=== Brief ===
Set down the full listing that follows, word for word.
Data under study Start Marker
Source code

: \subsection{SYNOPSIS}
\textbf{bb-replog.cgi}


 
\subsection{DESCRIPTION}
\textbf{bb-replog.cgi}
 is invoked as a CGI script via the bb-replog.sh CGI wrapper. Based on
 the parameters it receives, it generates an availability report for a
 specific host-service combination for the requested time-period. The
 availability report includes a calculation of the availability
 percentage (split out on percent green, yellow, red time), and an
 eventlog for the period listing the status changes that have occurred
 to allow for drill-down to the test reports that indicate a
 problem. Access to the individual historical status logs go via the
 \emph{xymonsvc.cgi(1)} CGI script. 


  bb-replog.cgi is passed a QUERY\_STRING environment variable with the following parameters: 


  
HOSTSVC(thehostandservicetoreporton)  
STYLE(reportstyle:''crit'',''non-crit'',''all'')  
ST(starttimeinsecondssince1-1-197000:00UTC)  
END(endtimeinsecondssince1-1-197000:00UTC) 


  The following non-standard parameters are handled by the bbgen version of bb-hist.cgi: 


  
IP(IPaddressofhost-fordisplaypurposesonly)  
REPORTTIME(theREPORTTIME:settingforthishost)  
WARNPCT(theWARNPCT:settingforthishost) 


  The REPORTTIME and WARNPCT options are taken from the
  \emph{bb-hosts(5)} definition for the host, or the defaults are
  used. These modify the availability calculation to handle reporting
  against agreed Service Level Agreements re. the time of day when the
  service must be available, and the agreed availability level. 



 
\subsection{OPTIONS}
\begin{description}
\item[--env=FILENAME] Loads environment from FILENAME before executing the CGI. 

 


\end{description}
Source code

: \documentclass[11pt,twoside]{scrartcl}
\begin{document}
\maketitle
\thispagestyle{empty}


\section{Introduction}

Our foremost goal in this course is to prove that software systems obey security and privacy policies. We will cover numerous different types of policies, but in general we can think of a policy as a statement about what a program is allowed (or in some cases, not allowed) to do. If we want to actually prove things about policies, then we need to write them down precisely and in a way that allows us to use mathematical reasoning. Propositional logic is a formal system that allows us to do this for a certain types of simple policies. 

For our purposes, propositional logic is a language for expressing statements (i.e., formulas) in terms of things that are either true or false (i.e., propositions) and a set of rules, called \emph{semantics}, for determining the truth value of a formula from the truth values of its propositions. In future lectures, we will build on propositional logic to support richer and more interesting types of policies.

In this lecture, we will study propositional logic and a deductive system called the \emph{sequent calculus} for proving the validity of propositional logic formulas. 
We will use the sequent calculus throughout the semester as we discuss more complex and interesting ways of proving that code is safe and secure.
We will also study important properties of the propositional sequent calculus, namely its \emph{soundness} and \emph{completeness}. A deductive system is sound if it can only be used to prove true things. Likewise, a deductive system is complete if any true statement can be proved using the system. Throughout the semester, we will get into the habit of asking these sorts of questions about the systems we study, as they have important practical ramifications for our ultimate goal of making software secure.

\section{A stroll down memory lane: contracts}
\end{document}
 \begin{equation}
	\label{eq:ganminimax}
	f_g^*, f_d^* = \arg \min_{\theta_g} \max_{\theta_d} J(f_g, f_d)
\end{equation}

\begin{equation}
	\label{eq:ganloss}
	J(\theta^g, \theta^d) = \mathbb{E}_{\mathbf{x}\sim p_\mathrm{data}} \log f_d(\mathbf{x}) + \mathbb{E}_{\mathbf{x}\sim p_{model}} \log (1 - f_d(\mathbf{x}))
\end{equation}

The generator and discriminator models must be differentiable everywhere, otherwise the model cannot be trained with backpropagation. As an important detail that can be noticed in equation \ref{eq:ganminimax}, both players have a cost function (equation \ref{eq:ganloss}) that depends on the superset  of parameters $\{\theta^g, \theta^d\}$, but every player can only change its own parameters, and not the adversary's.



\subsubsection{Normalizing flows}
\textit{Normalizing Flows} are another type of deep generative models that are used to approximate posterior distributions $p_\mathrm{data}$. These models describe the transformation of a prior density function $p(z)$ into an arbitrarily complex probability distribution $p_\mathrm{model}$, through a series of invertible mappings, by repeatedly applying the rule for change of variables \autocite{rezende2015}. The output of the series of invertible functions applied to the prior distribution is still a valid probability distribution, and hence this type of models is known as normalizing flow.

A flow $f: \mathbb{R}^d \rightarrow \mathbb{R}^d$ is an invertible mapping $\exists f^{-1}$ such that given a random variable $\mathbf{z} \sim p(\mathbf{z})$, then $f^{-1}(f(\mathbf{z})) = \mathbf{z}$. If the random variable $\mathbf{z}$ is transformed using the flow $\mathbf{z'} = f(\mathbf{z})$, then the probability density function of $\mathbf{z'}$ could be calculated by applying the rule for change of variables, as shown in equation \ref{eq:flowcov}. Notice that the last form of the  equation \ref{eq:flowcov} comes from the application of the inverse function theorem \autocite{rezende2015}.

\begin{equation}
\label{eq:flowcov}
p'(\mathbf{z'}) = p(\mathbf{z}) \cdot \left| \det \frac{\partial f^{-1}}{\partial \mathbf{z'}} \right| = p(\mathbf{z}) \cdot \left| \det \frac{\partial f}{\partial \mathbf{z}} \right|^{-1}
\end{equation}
Data under study End Marker
=== Answer to this task ===
Source code

: \subsection{SYNOPSIS}
\textbf{bb-replog.cgi}


 
\subsection{DESCRIPTION}
\textbf{bb-replog.cgi}
 is invoked as a CGI script via the bb-replog.sh CGI wrapper. Based on
 the parameters it receives, it generates an availability report for a
 specific host-service combination for the requested time-period. The
 availability report includes a calculation of the availability
 percentage (split out on percent green, yellow, red time), and an
 eventlog for the period listing the status changes that have occurred
 to allow for drill-down to the test reports that indicate a
 problem. Access to the individual historical status logs go via the
 \emph{xymonsvc.cgi(1)} CGI script. 


  bb-replog.cgi is passed a QUERY\_STRING environment variable with the following parameters: 


  
HOSTSVC(thehostandservicetoreporton)  
STYLE(reportstyle:''crit'',''non-crit'',''all'')  
ST(starttimeinsecondssince1-1-197000:00UTC)  
END(endtimeinsecondssince1-1-197000:00UTC) 


  The following non-standard parameters are handled by the bbgen version of bb-hist.cgi: 


  
IP(IPaddressofhost-fordisplaypurposesonly)  
REPORTTIME(theREPORTTIME:settingforthishost)  
WARNPCT(theWARNPCT:settingforthishost) 


  The REPORTTIME and WARNPCT options are taken from the
  \emph{bb-hosts(5)} definition for the host, or the defaults are
  used. These modify the availability calculation to handle reporting
  against agreed Service Level Agreements re. the time of day when the
  service must be available, and the agreed availability level. 



 
\subsection{OPTIONS}
\begin{description}
\item[--env=FILENAME] Loads environment from FILENAME before executing the CGI. 

 


\end{description}
Source code

: \documentclass[11pt,twoside]{scrartcl}
\begin{document}
\maketitle
\thispagestyle{empty}


\section{Introduction}

Our foremost goal in this course is to prove that software systems obey security and privacy policies. We will cover numerous different types of policies, but in general we can think of a policy as a statement about what a program is allowed (or in some cases, not allowed) to do. If we want to actually prove things about policies, then we need to write them down precisely and in a way that allows us to use mathematical reasoning. Propositional logic is a formal system that allows us to do this for a certain types of simple policies. 

For our purposes, propositional logic is a language for expressing statements (i.e., formulas) in terms of things that are either true or false (i.e., propositions) and a set of rules, called \emph{semantics}, for determining the truth value of a formula from the truth values of its propositions. In future lectures, we will build on propositional logic to support richer and more interesting types of policies.

In this lecture, we will study propositional logic and a deductive system called the \emph{sequent calculus} for proving the validity of propositional logic formulas. 
We will use the sequent calculus throughout the semester as we discuss more complex and interesting ways of proving that code is safe and secure.
We will also study important properties of the propositional sequent calculus, namely its \emph{soundness} and \emph{completeness}. A deductive system is sound if it can only be used to prove true things. Likewise, a deductive system is complete if any true statement can be proved using the system. Throughout the semester, we will get into the habit of asking these sorts of questions about the systems we study, as they have important practical ramifications for our ultimate goal of making software secure.

\section{A stroll down memory lane: contracts}
\end{document}
 \begin{equation}
	\label{eq:ganminimax}
	f_g^*, f_d^* = \arg \min_{\theta_g} \max_{\theta_d} J(f_g, f_d)
\end{equation}

\begin{equation}
	\label{eq:ganloss}
	J(\theta^g, \theta^d) = \mathbb{E}_{\mathbf{x}\sim p_\mathrm{data}} \log f_d(\mathbf{x}) + \mathbb{E}_{\mathbf{x}\sim p_{model}} \log (1 - f_d(\mathbf{x}))
\end{equation}

The generator and discriminator models must be differentiable everywhere, otherwise the model cannot be trained with backpropagation. As an important detail that can be noticed in equation \ref{eq:ganminimax}, both players have a cost function (equation \ref{eq:ganloss}) that depends on the superset  of parameters $\{\theta^g, \theta^d\}$, but every player can only change its own parameters, and not the adversary's.



\subsubsection{Normalizing flows}
\textit{Normalizing Flows} are another type of deep generative models that are used to approximate posterior distributions $p_\mathrm{data}$. These models describe the transformation of a prior density function $p(z)$ into an arbitrarily complex probability distribution $p_\mathrm{model}$, through a series of invertible mappings, by repeatedly applying the rule for change of variables \autocite{rezende2015}. The output of the series of invertible functions applied to the prior distribution is still a valid probability distribution, and hence this type of models is known as normalizing flow.

A flow $f: \mathbb{R}^d \rightarrow \mathbb{R}^d$ is an invertible mapping $\exists f^{-1}$ such that given a random variable $\mathbf{z} \sim p(\mathbf{z})$, then $f^{-1}(f(\mathbf{z})) = \mathbf{z}$. If the random variable $\mathbf{z}$ is transformed using the flow $\mathbf{z'} = f(\mathbf{z})$, then the probability density function of $\mathbf{z'}$ could be calculated by applying the rule for change of variables, as shown in equation \ref{eq:flowcov}. Notice that the last form of the  equation \ref{eq:flowcov} comes from the application of the inverse function theorem \autocite{rezende2015}.

\begin{equation}
\label{eq:flowcov}
p'(\mathbf{z'}) = p(\mathbf{z}) \cdot \left| \det \frac{\partial f^{-1}}{\partial \mathbf{z'}} \right| = p(\mathbf{z}) \cdot \left| \det \frac{\partial f}{\partial \mathbf{z}} \right|^{-1}
\end{equation}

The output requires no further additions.